Meatless Monday is ever so tasty and beautiful this week, and I do hope you’ll try this delicious Autumnal stew.
- 4 cups peeled and cubed butternut squash(this was one small squash)
- 2 cups peeled and diced (thickish) carrots
- 2 cups peeled, cored, diced apple (I used a tart heirloom apple-granny smith would work well)
- 1½ tablespoons neutral oil, divided (I used grape seed, but canola would work)
- 1 tablespoon salted butter
- 2 cups diced leeks, washed and drained
- ¾ teaspoon dry thyme leaves
- ¾ teaspoon dry, rubbed sage
- ½ cup dry sherry (or a dry white wine)
- 6 cups vegetable stock (or water)
- ¼ cup wild rice
- pinch of grated nutmeg (freshly grated is better)
- salt and ground black pepper, to taste
- Preheat the oven to 400° F. You will want to have two racks in the oven, one set in the middle and one set above it.
- Cover two baking sheets with parchment paper and set aside.
- Place the butternut squash and carrots into a bowl and add 1 tablespoon of the oil.
- Toss to coat the squash and carrots in the oil and pour out in a single layer on one of the prepared baking sheets.
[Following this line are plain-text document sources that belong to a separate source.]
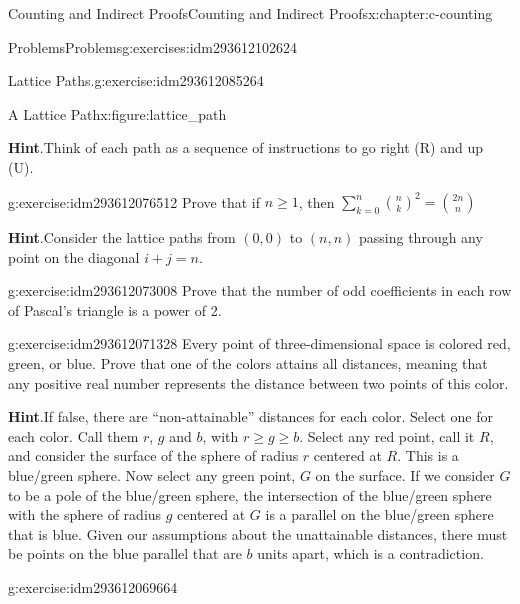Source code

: \documentclass[twoside,10pt,]{book}
\newcommand{\blocktitlefont}{\relax}
\numberwithin{equation}{section}
\begin{document}
\begin{chapterptx}{Counting and Indirect Proofs}{}{Counting and Indirect Proofs}{}{}{x:chapter:c-counting}
\begin{exercises-section}{Problems}{}{Problems}{}{}{g:exercises:idm293612102624}
\begin{divisionexercise}{3}{Lattice Paths.}{}{g:exercise:idm293612085264}
\begin{figureptx}{A Lattice Path}{x:figure:lattice_path}{}
\begin{image}{0.2}{0.6}{0.2}
\end{image}%
\tcblower
\end{figureptx}%
\par\smallskip%
\noindent\textbf{\blocktitlefont Hint}.\label{g:hint:idm293612080000}{}\hypertarget{g:hint:idm293612080000}{}\quad{}Think of each path as a sequence of instructions to go right (R) and up (U).%
\end{divisionexercise}%
\begin{divisionexercise}{4}{}{}{g:exercise:idm293612076512}%
Prove that if \(n\geq 1\), then \(\sum _{k=0}^n \binom{n}{k}^2=\binom{2 n}{n}\)%
\par\smallskip%
\noindent\textbf{\blocktitlefont Hint}.\label{g:hint:idm293612074784}{}\hypertarget{g:hint:idm293612074784}{}\quad{}Consider the lattice paths from \((0,0)\) to \((n,n)\) passing through any point on the diagonal \(i + j = n\).%
\end{divisionexercise}%
\begin{divisionexercise}{5}{}{}{g:exercise:idm293612073008}%
Prove that the number of odd coefficients in each row of Pascal's triangle is a power of 2.%
\end{divisionexercise}%
\begin{divisionexercise}{6}{}{}{g:exercise:idm293612071328}%
Every point of three-dimensional space is colored red, green, or blue. Prove that one of the colors attains all distances, meaning that any positive real number represents the distance between two points of this color.%
\par\smallskip%
\noindent\textbf{\blocktitlefont Hint}.\label{g:hint:idm293612069920}{}\hypertarget{g:hint:idm293612069920}{}\quad{}If false, there are ``non-attainable'' distances for each color. Select one for each color.  Call them \(r\), \(g\) and \(b\), with  \(r \geq g \geq b\).  Select any red point, call it \(R\), and consider the surface of the sphere of radius \(r\) centered at \(R\).   This is a blue\slash{}green sphere.   Now select any green point, \(G\) on the surface. If we consider \(G\) to be a pole of the blue\slash{}green sphere, the intersection of the blue\slash{}green sphere with the sphere of radius \(g\)  centered at \(G\) is a parallel on the blue\slash{}green sphere that is blue.  Given our assumptions about the unattainable distances, there must be points on the blue parallel that are \(b\) units apart, which is a contradiction.%
\end{divisionexercise}%
\begin{divisionexercise}{7}{}{}{g:exercise:idm293612069664}%

\end{divisionexercise}
\end{exercises-section}
\end{chapterptx}
\end{document}
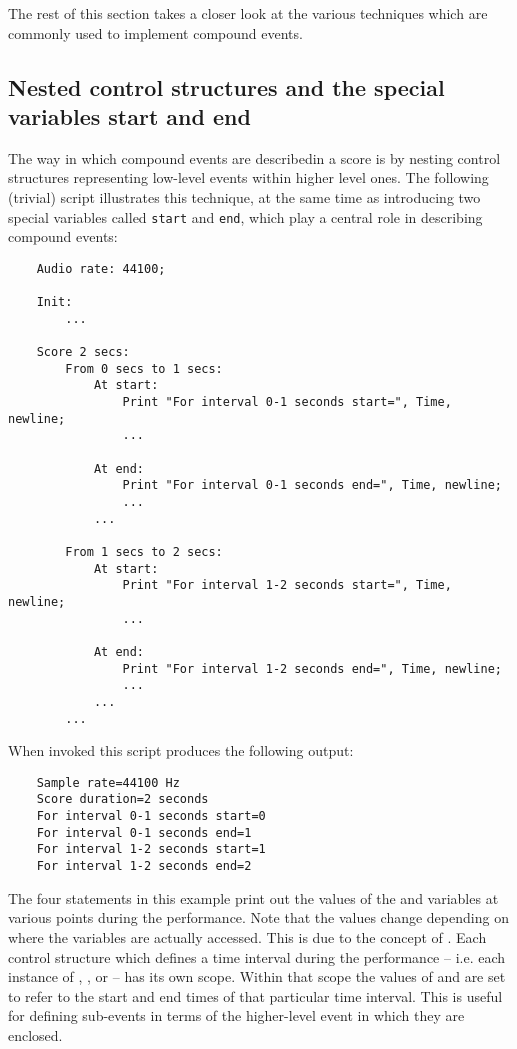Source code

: The rest of this section takes a closer look at the various techniques
which are commonly used to implement compound events. 

\subsection{Nested control structures and the special variables start and end}
The way in which compound events are describedin a score is by nesting
control structures representing low-level events within higher level ones.
The following (trivial) script illustrates this technique, at the same time as
introducing two special variables called \verb|start| and \verb|end|, which
play a central role in describing compound events:

\begin{verbatim}
    Audio rate: 44100;
    
    Init:
        ...
    
    Score 2 secs:
        From 0 secs to 1 secs:
            At start:
                Print "For interval 0-1 seconds start=", Time, newline;
                ...
    
            At end:
                Print "For interval 0-1 seconds end=", Time, newline;
                ...
            ...
    
        From 1 secs to 2 secs:
            At start:
                Print "For interval 1-2 seconds start=", Time, newline;
                ...
    
            At end:
                Print "For interval 1-2 seconds end=", Time, newline;
                ...
            ...
        ...
\end{verbatim}

When invoked this script produces the following output:

\begin{verbatim}
    Sample rate=44100 Hz
    Score duration=2 seconds
    For interval 0-1 seconds start=0
    For interval 0-1 seconds end=1
    For interval 1-2 seconds start=1
    For interval 1-2 seconds end=2
\end{verbatim}

The four  statements in this example print out the values of
the  and  variables at various points during the
performance. Note that the values change depending on where the variables
are actually accessed. This is due to the concept of . Each
control structure which defines a time interval during the performance
-- i.e. each instance of , , 
or  -- has its own scope. Within that scope the values of
 and  are set to refer to the start and end times
of that particular time interval. This is useful for defining sub-events
in terms of the higher-level event in which they are enclosed.

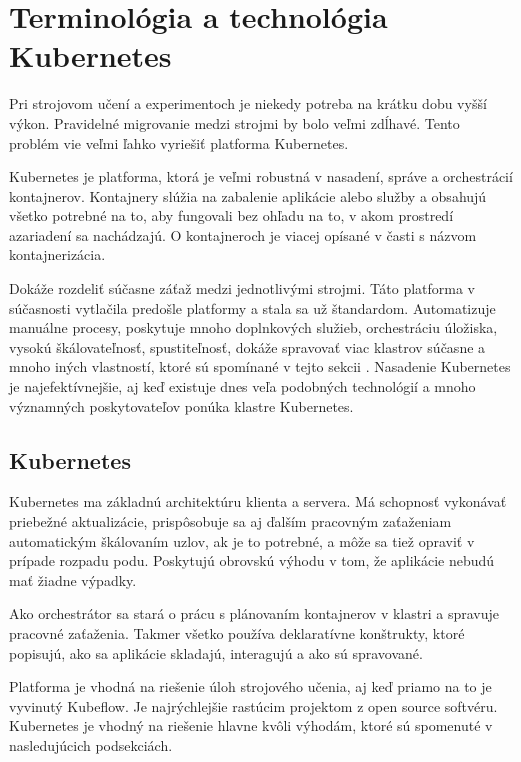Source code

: 
\chapter[Terminológia a technológia Kubernetes]{Terminológia a technológia\\ Kubernetes}

Pri strojovom učení a experimentoch je niekedy potreba na krátku dobu vyšší výkon. Pravidelné migrovanie medzi strojmi by bolo veľmi zdĺhavé. Tento problém vie veľmi ľahko vyriešiť platforma Kubernetes.

Kubernetes je platforma, ktorá je veľmi robustná v nasadení, správe a orchestrácií kontajnerov. Kontajnery slúžia na zabalenie aplikácie alebo služby a obsahujú všetko potrebné na to, aby fungovali bez ohľadu na to, v akom prostredí azariadení sa nachádzajú. O kontajneroch je viacej opísané v časti s názvom kontajnerizácia.

Dokáže rozdeliť súčasne záťaž medzi jednotlivými strojmi. Táto platforma v súčasnosti vytlačila predošle platformy a stala sa už štandardom. Automatizuje manuálne procesy, poskytuje mnoho doplnkových služieb, orchestráciu úložiska, vysokú škálovateľnosť, spustiteľnosť, dokáže spravovať viac klastrov súčasne a mnoho iných vlastností, ktoré sú spomínané v tejto sekcii \cite{vlastnostikub}. Nasadenie Kubernetes je najefektívnejšie, aj keď existuje dnes veľa podobných technológií a mnoho významných poskytovateľov ponúka klastre Kubernetes.

\section{Kubernetes}
Kubernetes ma základnú architektúru klienta a servera. Má schopnosť vykonávať priebežné aktualizácie, prispôsobuje sa aj ďalším pracovným zaťaženiam automatickým škálovaním uzlov, ak je to potrebné, a môže sa tiež opraviť v prípade rozpadu podu. Poskytujú obrovskú výhodu v tom, že aplikácie nebudú mať žiadne výpadky.

Ako orchestrátor sa stará o prácu s plánovaním kontajnerov v klastri a spravuje pracovné zaťaženia. Takmer všetko používa deklaratívne konštrukty, ktoré popisujú, ako sa aplikácie skladajú, interagujú a ako sú spravované.

Platforma je vhodná na riešenie úloh strojového učenia, aj keď priamo na to je vyvinutý Kubeflow. Je najrýchlejšie rastúcim projektom z open source softvéru. Kubernetes je vhodný na riešenie hlavne kvôli výhodám, ktoré sú spomenuté v nasledujúcich podsekciách.

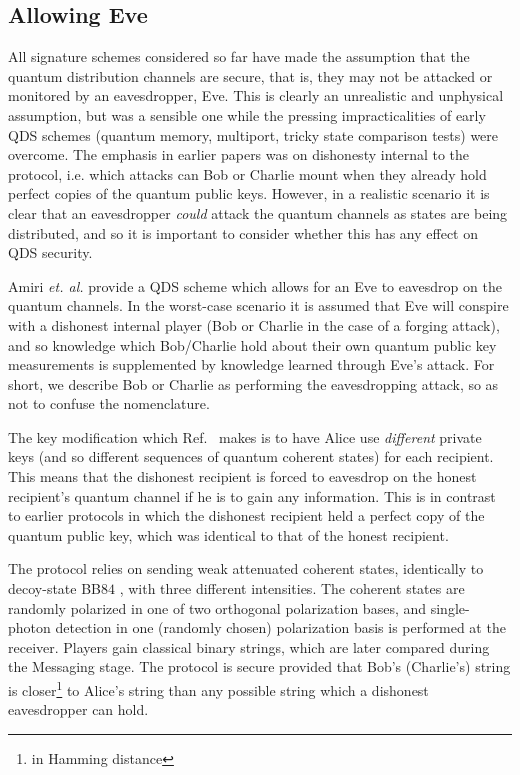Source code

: \subsection*{Allowing Eve}
All signature schemes considered so far have made the assumption that the quantum distribution channels are secure, that is, they may not be attacked or monitored by an eavesdropper, Eve. This is clearly an unrealistic and unphysical assumption, but was a sensible one while the pressing impracticalities of early QDS schemes (quantum memory, multiport, tricky state comparison tests) were overcome. The emphasis in earlier papers was on dishonesty internal to the protocol, i.e. which attacks can Bob or Charlie mount when they already hold perfect copies of the quantum public keys. However, in a realistic scenario it is clear that an eavesdropper \emph{could} attack the quantum channels as states are being distributed, and so it is important to consider whether this has any effect on QDS security.

Amiri \emph{et. al.} provide a QDS scheme which allows for an Eve to eavesdrop on the quantum channels. In the worst-case scenario it is assumed that Eve will conspire with a dishonest internal player (Bob or Charlie in the case of a forging attack), and so knowledge which Bob/Charlie hold about their own quantum public key measurements is supplemented by knowledge learned through Eve's attack. For short, we describe Bob or Charlie as performing the eavesdropping attack, so as not to confuse the nomenclature. 

The key modification which Ref.~\cite{Amiri2016} makes is to have Alice use \emph{different} private keys (and so different sequences of quantum coherent states) for each recipient. This means that the dishonest recipient is forced to eavesdrop on the honest recipient's quantum channel if he is to gain any information. This is in contrast to earlier protocols in which the dishonest recipient held a perfect copy of the quantum public key, which was identical to that of the honest recipient. 



The protocol relies on sending weak attenuated coherent states, identically to decoy-state BB$84$ , with three different intensities. The coherent states are randomly polarized in one of two orthogonal polarization bases, and single-photon detection in one (randomly chosen) polarization basis is performed at the receiver. Players gain classical binary strings, which are later compared during the Messaging stage. The protocol is secure provided that Bob's (Charlie's) string is closer\footnote{in Hamming distance} to Alice's string than any possible string which a dishonest eavesdropper can hold. 

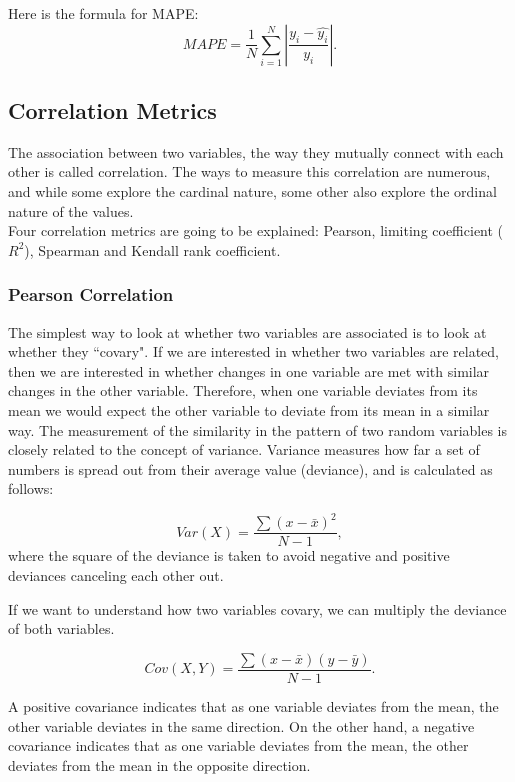 Here is the formula for MAPE:
\begin{equation}
MAPE=\frac{1}{N}\sum_{i=1}^N\left|\frac{y_i-\hat{y_i}}{y_i}\right|.
\end{equation}

\subsection{Correlation Metrics}
The association between two variables, the way they mutually connect with each other is called correlation. The ways to measure this correlation are numerous, and while some explore the cardinal nature, some other also explore the ordinal nature of the values.\\

Four correlation metrics are going to be explained: Pearson, limiting coefficient ($R^2$), Spearman and Kendall rank coefficient. 

\subsubsection{Pearson Correlation}

The simplest way to look at whether two variables are associated is to look at whether they ``covary". If we are interested in whether two variables are related, then we are interested in whether changes in one variable are met with similar changes  in  the  other  variable.  Therefore,  when  one  variable  deviates  from  its  mean  we would expect the other variable to deviate from its mean in a similar way. The measurement of the similarity in the pattern of two random variables is closely related to the concept of variance. Variance measures how far a set of numbers is spread out from their average value (deviance), and is calculated as follows:

\begin{equation}
Var(X) = \frac{\sum(x-\bar x)^{2}}{N-1},
\end{equation}
where the square of the deviance is taken to avoid negative and positive deviances canceling each other out.

If we want to understand how two variables covary, we can multiply the deviance of both variables.

\begin{equation}
Cov(X, Y) = \frac{\sum(x-\bar x)(y-\bar y)}{N-1}.
\end{equation}

A  positive  covariance  indicates  that  as  one  variable  deviates  from  the  mean, the other variable deviates in the same direction. On the other hand, a negative covariance indicates that as one variable deviates from the mean, the other deviates from the mean in the opposite direction.

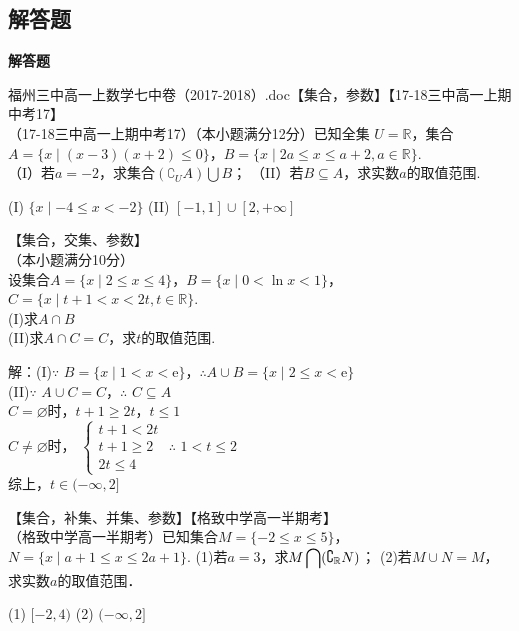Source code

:   \subsection{解答题}
  \begin{exercise}{\bf 解答题}
    \item 福州三中高一上数学七中卷（2017-2018）.doc【集合，参数】【17-18三中高一上期中考17】\\
      （17-18三中高一上期中考17）（本小题满分12分）已知全集 $U=\mathbb{R}$，集合$A=\{x\mid (x-3)(x+2)\leq0\} $，$B=\{x\mid 2a\leq x\leq a+2,a\in \mathbb{R} \} $.\\
      （I）若$a=-2 $，求集合$(\complement_UA)\bigcup B $；
      （II）若$B\subseteq A $，求实数$a $的取值范围.
      \begin{answer}
       (I) $\{x\mid -4\leq x<-2 \} $
       (II) $[-1,1]\cup[2,+\infty] $
      \end{answer}
    \item 【集合，交集、参数】\\
      （本小题满分10分）\\
      设集合$A=\{x\mid 2\leq x\leq4\}$，$B=\{x\mid 0<\ln x<1\}$，$C=\{x\mid t+1<x<2t,t\in\mathbb{R}\}$.\\
      (I)求$A\cap B$\\
      (II)求$A\cap C=C$，求$t$的取值范围.\\
      \begin{answer}
      解：(I)$\because$ $B=\{x\mid 1<x<\mathrm{e}\}$，$\therefore$$A\cup B=\{x\mid 2\leq x<\mathrm{e}\}$\\
      (II)$\because$ $A\cup C=C$，$\therefore$ $C\subseteq A$\\
      $C=\varnothing$时，$t+1\geq 2t$，$t\leq 1$\\
      $C\neq\varnothing$时，
      $\begin{cases}
        t+1<2t\\
        t+1\geq 2\\
        2t\leq 4
      \end{cases}
      $
      $\therefore$ $1<t\leq 2$\\
      综上，$t\in (-\infty,2]$
      \end{answer}
    \item 【集合，补集、并集、参数】【格致中学高一半期考】\\
      （格致中学高一半期考）已知集合$M=\{-2\leq x\leq 5\} $，$N=\{x\mid a+1\leq x\leq 2a+1\} $.
      (1)若$a=3 $，求$M\displaystyle \bigcap(\complement_{\mathbb{R} }{\large N}) $；
      (2)若$M\cup N=M $，求实数$a $的取值范围．
      \begin{answer}
        (1) $[-2,4)$
        (2) $(-\infty,2] $
      \end{answer}
  \end{exercise}
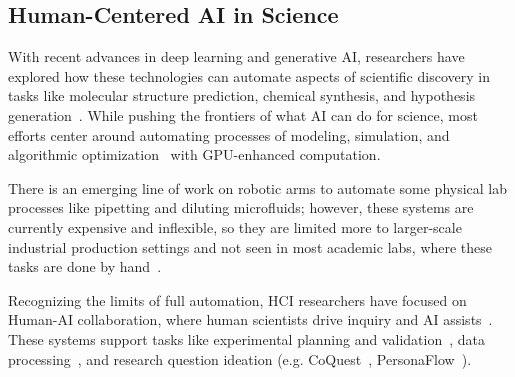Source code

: \subsection{Human-Centered AI in Science}

With recent advances in deep learning and generative AI, researchers have explored how these technologies can automate aspects of scientific discovery in tasks like molecular structure prediction, chemical synthesis, and hypothesis generation~\cite{ramos2025review, jumper2021highly, reddy2025towards, baek2024researchagent, rapp2024self}. While pushing the frontiers of what AI can do for science, most efforts center around automating processes of modeling, simulation, and algorithmic optimization~\cite{lu2024ai, jablonka202314} with GPU-enhanced computation.

There is an emerging line of work on robotic arms to automate some physical lab processes like pipetting and diluting microfluids; however, these systems are currently expensive and inflexible, so they are limited more to larger-scale industrial production settings and not seen in most academic labs, where these tasks are done by hand~\cite{robotic_lab_assistants_2024}. 

Recognizing the limits of full automation, HCI researchers have focused on Human-AI collaboration, where human scientists drive inquiry and AI assists~\cite{schmidgall2025agent, o2023bioplanner}. These systems support tasks like experimental planning and validation~\cite{schmidgall2025agent, o2023bioplanner}, data processing~\cite{jablonka202314}, and research question ideation (e.g. CoQuest~\cite{liu2024how}, PersonaFlow~\cite{liu2025personaflow}).

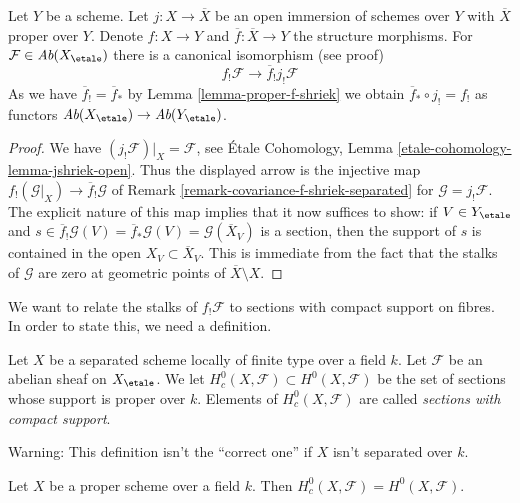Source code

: \begin{lemma}
\label{lemma-compactify-f-shriek-separated}
Let $Y$ be a scheme. Let $j : X \to \overline{X}$ be an open
immersion of schemes over $Y$ with $\overline{X}$ proper over $Y$.
Denote $f : X \to Y$ and $\overline{f} : \overline{X} \to Y$
the structure morphisms. For $\mathcal{F} \in \textit{Ab}(X_\etale)$
there is a canonical isomorphism (see proof)
$$
f_!\mathcal{F} \longrightarrow \overline{f}_!j_!\mathcal{F}
$$
As we have $\overline{f}_! = \overline{f}_*$ by
Lemma \ref{lemma-proper-f-shriek} we obtain
$\overline{f}_* \circ j_! = f_!$ as functors
$\textit{Ab}(X_\etale) \to \textit{Ab}(Y_\etale)$.
\end{lemma}

\begin{proof}
We have $(j_!\mathcal{F})|_X = \mathcal{F}$, see
\'Etale Cohomology, Lemma \ref{etale-cohomology-lemma-jshriek-open}.
Thus the displayed arrow is the injective map
$f_!(\mathcal{G}|_X) \to \overline{f}_!\mathcal{G}$
of Remark \ref{remark-covariance-f-shriek-separated}
for $\mathcal{G} = j_!\mathcal{F}$. The explicit nature
of this map implies that it now suffices to show: if $V \in Y_\etale$ and
$s \in \overline{f}_!\mathcal{G}(V) = \overline{f}_*\mathcal{G}(V) =
\mathcal{G}(\overline{X}_V)$
is a section, then the support of $s$ is contained in the open
$X_V \subset \overline{X}_V$. This is immediate from the fact
that the stalks of $\mathcal{G}$ are zero at geometric
points of $\overline{X} \setminus X$.
\end{proof}

\noindent
We want to relate the stalks of $f_!\mathcal{F}$ to sections with
compact support on fibres. In order to state this, we need a definition.

\begin{definition}
\label{definition-compact-support}
Let $X$ be a separated scheme locally of finite type over a field $k$.
Let $\mathcal{F}$ be an abelian sheaf on $X_\etale$. We let
$H^0_c(X, \mathcal{F}) \subset H^0(X, \mathcal{F})$ be the
set of sections whose support is proper over $k$. Elements of
$H^0_c(X, \mathcal{F})$ are called {\it sections with compact support}.
\end{definition}

\noindent
Warning: This definition isn't the ``correct one'' if $X$ isn't
separated over $k$.

\begin{lemma}
\label{lemma-proper-compact-support}
Let $X$ be a proper scheme over a field $k$. Then
$H^0_c(X, \mathcal{F}) = H^0(X, \mathcal{F})$.
\end{lemma}

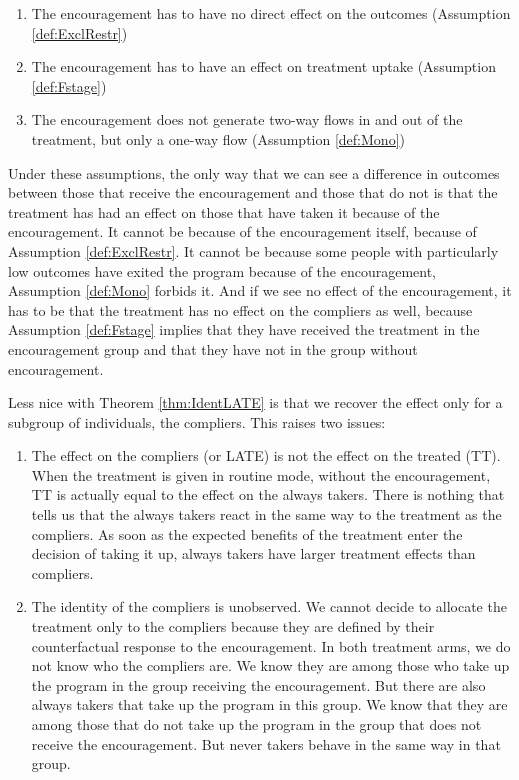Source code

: \documentclass[]{book}
\providecommand{\tightlist}{%
  \setlength{\itemsep}{0pt}\setlength{\parskip}{0pt}}
\theoremstyle{definition}
\theoremstyle{definition}
\theoremstyle{definition}
\theoremstyle{remark}
\let\BeginKnitrBlock\begin \let\EndKnitrBlock\end
\begin{document}
\begin{enumerate}
\def\labelenumi{\arabic{enumi}.}
\tightlist
\item
  The encouragement has to have no direct effect on the outcomes (Assumption \ref{def:ExclRestr})
\item
  The encouragement has to have an effect on treatment uptake (Assumption \ref{def:Fstage})
\item
  The encouragement does not generate two-way flows in and out of the treatment, but only a one-way flow (Assumption \ref{def:Mono})
\end{enumerate}

Under these assumptions, the only way that we can see a difference in outcomes between those that receive the encouragement and those that do not is that the treatment has had an effect on those that have taken it because of the encouragement.
It cannot be because of the encouragement itself, because of Assumption \ref{def:ExclRestr}.
It cannot be because some people with particularly low outcomes have exited the program because of the encouragement, Assumption \ref{def:Mono} forbids it.
And if we see no effect of the encouragement, it has to be that the treatment has no effect on the compliers as well, because Assumption \ref{def:Fstage} implies that they have received the treatment in the encouragement group and that they have not in the group without encouragement.

\BeginKnitrBlock{remark}
\iffalse{} {Remark. } \fi{}Less nice with Theorem \ref{thm:IdentLATE} is that we recover the effect only for a subgroup of individuals, the compliers.
This raises two issues:
\EndKnitrBlock{remark}

\begin{enumerate}
\def\labelenumi{\arabic{enumi}.}
\tightlist
\item
  The effect on the compliers (or LATE) is not the effect on the treated (TT).
  When the treatment is given in routine mode, without the encouragement, TT is actually equal to the effect on the always takers.
  There is nothing that tells us that the always takers react in the same way to the treatment as the compliers.
  As soon as the expected benefits of the treatment enter the decision of taking it up, always takers have larger treatment effects than compliers.
\item
  The identity of the compliers is unobserved.
  We cannot decide to allocate the treatment only to the compliers because they are defined by their counterfactual response to the encouragement.
  In both treatment arms, we do not know who the compliers are.
  We know they are among those who take up the program in the group receiving the encouragement.
  But there are also always takers that take up the program in this group.
  We know that they are among those that do not take up the program in the group that does not receive the encouragement.
  But never takers behave in the same way in that group.
\end{enumerate}
\end{document}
- Using the same bowl, add the apples and the remaining ½ tablespoon of oil, toss to coat the apples in the oil and pour out in a single layer onto the remaining baking sheet.
- Place both baking sheets into the preheated oven, with the apples on the middle rack and the squash and carrots on the upper rack.
- Set a timer for 20 minutes.
- Remove the baking sheet with the apples from the oven, and move the baking sheet with the squash and carrots to the middle rack.
- Set the timer for another 15 minutes to allow the squash and carrots to finish roasting.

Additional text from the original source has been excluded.